Они опять молчат, потому что Семенову нечего больше сказать: в глубине души он жалеет о Лиде… но уж так получилось…

– Мало мы с вами пожили, Семенов… мало писали натюрмортов, мало спорили… я бы многое еще хотел объяснить вам… Главное: пишите всегда то, что любите, к чему душа лежит, и возможно меньше халтурьте…

– Айзик Аронович! – перебивает Семенов. – Я хотел вам сказать, что за эти годы очень полюбил вас…

– Бросьте, Семенов! – смутился Гольдрей, – Просто вы талантливый человек.
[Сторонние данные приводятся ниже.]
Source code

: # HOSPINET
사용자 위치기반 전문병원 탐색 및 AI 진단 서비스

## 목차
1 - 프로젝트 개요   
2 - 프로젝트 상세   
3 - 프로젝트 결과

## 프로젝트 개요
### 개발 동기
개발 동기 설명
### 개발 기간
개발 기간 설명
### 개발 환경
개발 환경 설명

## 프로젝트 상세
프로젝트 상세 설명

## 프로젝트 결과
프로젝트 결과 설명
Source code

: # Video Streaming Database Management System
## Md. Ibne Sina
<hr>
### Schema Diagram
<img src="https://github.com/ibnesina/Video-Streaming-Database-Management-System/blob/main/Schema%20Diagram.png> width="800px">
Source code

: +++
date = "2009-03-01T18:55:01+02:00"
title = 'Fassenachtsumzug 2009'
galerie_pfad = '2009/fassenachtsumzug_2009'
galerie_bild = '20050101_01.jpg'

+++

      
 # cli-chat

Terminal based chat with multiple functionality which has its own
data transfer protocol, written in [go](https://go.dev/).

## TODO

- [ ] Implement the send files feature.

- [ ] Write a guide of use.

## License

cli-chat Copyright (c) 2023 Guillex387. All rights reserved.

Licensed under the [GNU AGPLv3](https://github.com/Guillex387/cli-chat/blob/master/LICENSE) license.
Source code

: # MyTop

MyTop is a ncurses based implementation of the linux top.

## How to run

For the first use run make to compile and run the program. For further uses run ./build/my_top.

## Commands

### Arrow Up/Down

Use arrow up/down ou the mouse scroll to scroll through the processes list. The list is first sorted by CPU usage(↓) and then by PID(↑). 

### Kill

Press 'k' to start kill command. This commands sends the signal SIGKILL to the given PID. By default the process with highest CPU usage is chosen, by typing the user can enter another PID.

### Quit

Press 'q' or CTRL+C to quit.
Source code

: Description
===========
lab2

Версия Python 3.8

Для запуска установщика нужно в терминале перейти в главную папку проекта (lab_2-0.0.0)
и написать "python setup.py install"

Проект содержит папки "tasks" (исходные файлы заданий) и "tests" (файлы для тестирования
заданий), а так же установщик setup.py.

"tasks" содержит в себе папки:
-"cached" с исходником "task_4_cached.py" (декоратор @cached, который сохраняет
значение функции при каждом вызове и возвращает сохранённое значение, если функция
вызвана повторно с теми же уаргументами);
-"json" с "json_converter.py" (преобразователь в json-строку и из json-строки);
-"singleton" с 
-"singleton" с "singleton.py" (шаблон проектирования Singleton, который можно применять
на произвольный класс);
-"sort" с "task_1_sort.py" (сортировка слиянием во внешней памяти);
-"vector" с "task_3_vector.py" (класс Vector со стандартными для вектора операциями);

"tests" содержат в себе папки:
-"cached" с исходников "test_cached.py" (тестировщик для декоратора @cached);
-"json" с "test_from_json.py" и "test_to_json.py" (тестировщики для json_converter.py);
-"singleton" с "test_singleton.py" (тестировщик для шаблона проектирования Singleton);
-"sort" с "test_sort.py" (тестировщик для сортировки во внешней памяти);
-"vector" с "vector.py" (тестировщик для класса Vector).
Ваши последние работы прекрасны – да, да, и не спорьте… И художником вы станете, если… если вас не собьют с панталыку! Вы знаете такое выражение: панталык? – спросил он вдруг.

– Знаю, Айзик Аронович.

– Так вот: держитесь за свой панталык, Семенов!

Гольдрей в темноте счастливо засмеялся, как будто сказал нечто совсем гениальное…

102

Незадолго перед этим прощальным вечером вернулся Семенов в гримуборную – отпер дверь – переступил порог – и сразу понял: ушла Лида… На койке валялись ворохом вещи, – видно, выбирала свои, – а к мольберту прикреплен был лист ватмана с косыми словами поперек: «Не ищи!»

В первый момент ему стало холодно и пусто, он сел на ворох вещей, задумался. И почувствовал вдруг все то, что раньше мимо прошло: ее случайные улыбки на дрожащих губах, недомолвки, вопросы, на которые он все время шутками отвечал или ариями из оперетт. Она уже знала, что училище закрывают, что он собирается уезжать в Москву, спрашивала сначала: «А как же я?» – а потом – еще до того, как уйти отсюда, – ушла в себя… но это он понял только сейчас, сидя в осиротевшей ненастоящей их комнате: ведь была это всего лишь гримерная!

Не понимая еще, что поступила она удивительно точно, что так и надо – он потом отыскал ту же мысль в глубине своей души, – он сейчас отчаянно и лихорадочно казнился: «Как же так? Как же это сегодня день пройдет без нее? И ночь? Не простившись – уйти… нехорошо как-то… Она бы ко мне в Москву приехала, когда бы я там зацепился…»

В этот момент он не сознавал, что раньше думал наоборот – и что потом будет думать наоборот. Не понимал, что она уже тогда все поняла: ему дальше лететь, а ей оставаться. Она знала его больше, чем он сам.

В тот тоскливый для него момент он оказался во власти минутной слабости и кинулся ее искать – все через того же Кошечкина… и ведь подумать только! – опять Кошечкин нашел ее. Уж как – неизвестно, но, видно, знал что-то об ее уходе заранее.

Семенов отправился туда под вечер – «должна быть одна», – шепнул ему Кошечкин, проводив до места, и скрылся.

Семенов вошел в обнесенный дувалом двор, прошел по выложенной кирпичами дорожке под нависшими на решетках виноградными лозами в глубину – и тут увидел свою Джиоконду: она стояла согнувшись над корытом с бельем – стирала прямо на улице под окном глиняного узбекского домика с плоской крышей.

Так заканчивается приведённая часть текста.